Football is a military sport. A coach leads his men into war. Just imagine if a significant percentage of General Patton’s soldiers had multimillion-dollar contracts and know-it-all agents chirping in their ears.

Further imagine there was a 24-hour TV network dedicated to second-guessing Patton and his infantrymen and all-talk radio stations located at every combat zone dissecting the day’s events. Suppose Patton’s savviest soldiers spent part of their day plotting how to build their brands in hopes of landing a reality TV show or a post-career broadcasting job.

It’s impossible to lead nowadays.

Vince Lombardi, Tom Landry and Chuck Noll had it very easy compared to Tom Coughlin, Mike Tomlin and Sean Payton.

Lombardi and Co. excelled during the era when a coach’s voice rang loudest, when a coach had all the power. A coach could be an absolute bully during the ‘60s, ‘70s, ‘80s and ‘90s. He could say and do pretty much anything he wanted. Players feared him.

Marvin Lewis fears Chad Ochocinco. Brad Childress fears his entire roster.

In the new millennium, there has been only one coach who has been able to build and sustain a hold on his football team week to week and year to year -- Bill Belichick.

His success in the postseason, his ruthlessness in regards to dismissing players and his relationship with Tom Brady have allowed Belichick to rule the way Lombardi, Noll, Don Shula and Bill Parcells once did.
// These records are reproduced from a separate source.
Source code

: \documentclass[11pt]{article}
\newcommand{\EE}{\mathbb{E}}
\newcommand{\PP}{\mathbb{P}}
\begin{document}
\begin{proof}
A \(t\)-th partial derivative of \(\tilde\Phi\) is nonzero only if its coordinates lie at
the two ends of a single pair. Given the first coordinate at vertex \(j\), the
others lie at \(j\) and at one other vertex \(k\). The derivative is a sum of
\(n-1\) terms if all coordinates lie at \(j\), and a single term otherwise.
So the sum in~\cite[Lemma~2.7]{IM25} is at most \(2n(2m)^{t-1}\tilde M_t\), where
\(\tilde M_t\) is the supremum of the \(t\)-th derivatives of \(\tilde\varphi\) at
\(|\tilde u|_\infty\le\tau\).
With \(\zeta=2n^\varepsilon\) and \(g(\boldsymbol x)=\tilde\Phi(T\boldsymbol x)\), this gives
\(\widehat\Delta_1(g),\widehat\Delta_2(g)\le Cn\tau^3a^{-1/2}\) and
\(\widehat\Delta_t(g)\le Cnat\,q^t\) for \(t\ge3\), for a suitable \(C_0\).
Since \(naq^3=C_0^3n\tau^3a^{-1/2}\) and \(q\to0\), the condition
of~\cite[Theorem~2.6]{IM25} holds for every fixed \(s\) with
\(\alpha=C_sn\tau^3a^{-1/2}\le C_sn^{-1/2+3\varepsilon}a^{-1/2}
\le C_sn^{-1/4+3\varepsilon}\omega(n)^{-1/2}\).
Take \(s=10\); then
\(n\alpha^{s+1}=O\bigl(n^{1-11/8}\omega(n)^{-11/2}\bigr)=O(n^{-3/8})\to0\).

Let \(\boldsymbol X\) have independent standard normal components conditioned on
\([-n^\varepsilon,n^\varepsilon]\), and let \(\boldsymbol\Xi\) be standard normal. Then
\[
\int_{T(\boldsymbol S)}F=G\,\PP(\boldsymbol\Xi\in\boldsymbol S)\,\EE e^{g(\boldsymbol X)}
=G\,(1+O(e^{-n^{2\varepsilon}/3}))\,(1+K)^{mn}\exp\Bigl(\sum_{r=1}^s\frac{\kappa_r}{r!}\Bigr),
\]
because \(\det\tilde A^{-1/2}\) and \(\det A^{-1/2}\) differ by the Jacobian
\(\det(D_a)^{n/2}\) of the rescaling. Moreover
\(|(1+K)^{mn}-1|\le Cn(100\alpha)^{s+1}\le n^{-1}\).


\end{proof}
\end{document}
Belichick’s competitors pull off an old-school imitation for a stretch of games or perhaps a season, but eventually they lose their grip on their football team. Even Belichick's team can still lose it -- look at the 34-14 loss to the Browns last week.

Mike Tomlin is a good coach. But his Steelers laid an egg in a high-profile, important football game Sunday night. They weren’t ready. They got smacked at home in the marquee game of the weekend.

Like Tomlin, the Giants' Coughlin has a Super Bowl title on his resume. For five weeks, the Giants looked like the best team in the NFC. Sunday, the Cowboys and their interim coach, Jason Garrett, embarrassed the Giants.

The AFC West-leading Kansas City Chiefs fell behind the last-place Broncos by 35 points. Chiefs coach Todd Haley has been trying to impersonate Parcells for two seasons. Sunday, when his team got exposed, Haley resorted to postgame whining and finger-waving because mean-old Josh McDaniels scored two second-half touchdowns.

It seems that every good NFL team has at least one head-scratching, let’s-reevaluate performance this season. There is no Super Bowl favorite. There are 10 to 12 teams that could win it all if they get on a roll.

It’s coaching. And I don’t mean bad coaching. It’s simply much harder to coach in this current era. It’s more difficult for a coach to sell and get players to buy into an overarching theme for an entire season.

There are more voices in a player’s head. Take the Cowboys. At one point, you had Jerry Jones, Wade Phillips and head-coach-in-waiting Garrett all leading the Cowboys.

Lombardi was the absolute final word in Green Bay. What he said was all that mattered. Now you have star general managers and team presidents and offensive and defensive coordinators.

Plus, you have a commissioner, Roger Goodell, who has appointed himself as the league’s top cop. The players fear the commissioner far more than they do their head coach. Goodell suspends and fines players for their conduct on and off the field. Discipline/punishment used to come from the head coach. Now it comes from the commissioner’s office.

Punishment is a primary tool in leadership.

It’s impossible to lead nowadays, which makes it impossible to predict what will happen week to week.

I’m sticking with my preseason prediction that the Steelers will win the Super Bowl. They’re the most complete team.

I planned on ending this column ranking the 10 best teams. I can’t do it. It would just be a lot of speculation and guesses. In no particular order, the Steelers, Patriots, Giants, Jets, Ravens, Colts, Saints, Eagles, Packers and Falcons can all win the Super Bowl.